Records drawn from a dataset:
────

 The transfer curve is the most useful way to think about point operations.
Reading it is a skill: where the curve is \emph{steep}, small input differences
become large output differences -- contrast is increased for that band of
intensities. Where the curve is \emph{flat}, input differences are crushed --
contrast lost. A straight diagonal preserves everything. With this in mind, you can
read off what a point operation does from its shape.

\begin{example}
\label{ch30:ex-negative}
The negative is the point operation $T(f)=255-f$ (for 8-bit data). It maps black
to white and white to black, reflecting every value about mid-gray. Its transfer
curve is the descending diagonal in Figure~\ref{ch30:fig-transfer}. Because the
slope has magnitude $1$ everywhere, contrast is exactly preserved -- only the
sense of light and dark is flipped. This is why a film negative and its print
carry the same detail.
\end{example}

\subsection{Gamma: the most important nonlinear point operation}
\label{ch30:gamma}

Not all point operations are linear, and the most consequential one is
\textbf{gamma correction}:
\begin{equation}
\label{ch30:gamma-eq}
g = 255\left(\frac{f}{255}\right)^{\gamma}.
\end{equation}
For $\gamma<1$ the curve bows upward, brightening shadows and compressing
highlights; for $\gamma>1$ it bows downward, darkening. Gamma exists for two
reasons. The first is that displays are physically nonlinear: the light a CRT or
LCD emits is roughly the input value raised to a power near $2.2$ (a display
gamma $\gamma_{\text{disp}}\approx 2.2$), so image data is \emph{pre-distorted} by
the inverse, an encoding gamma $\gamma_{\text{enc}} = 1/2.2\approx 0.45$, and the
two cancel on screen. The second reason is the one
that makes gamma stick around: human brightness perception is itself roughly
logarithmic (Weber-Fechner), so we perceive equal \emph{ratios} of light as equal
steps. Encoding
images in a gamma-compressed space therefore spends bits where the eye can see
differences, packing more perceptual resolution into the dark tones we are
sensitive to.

────

From the records above, transcribe without alteration every line from the one with "contrast lost. A" to the one with "slope has magnitude", inclusive.

contrast lost. A straight diagonal preserves everything. With this in mind, you can
read off what a point operation does from its shape.

\begin{example}
\label{ch30:ex-negative}
The negative is the point operation $T(f)=255-f$ (for 8-bit data). It maps black
to white and white to black, reflecting every value about mid-gray. Its transfer
curve is the descending diagonal in Figure~\ref{ch30:fig-transfer}. Because the
slope has magnitude $1$ everywhere, contrast is exactly preserved -- only the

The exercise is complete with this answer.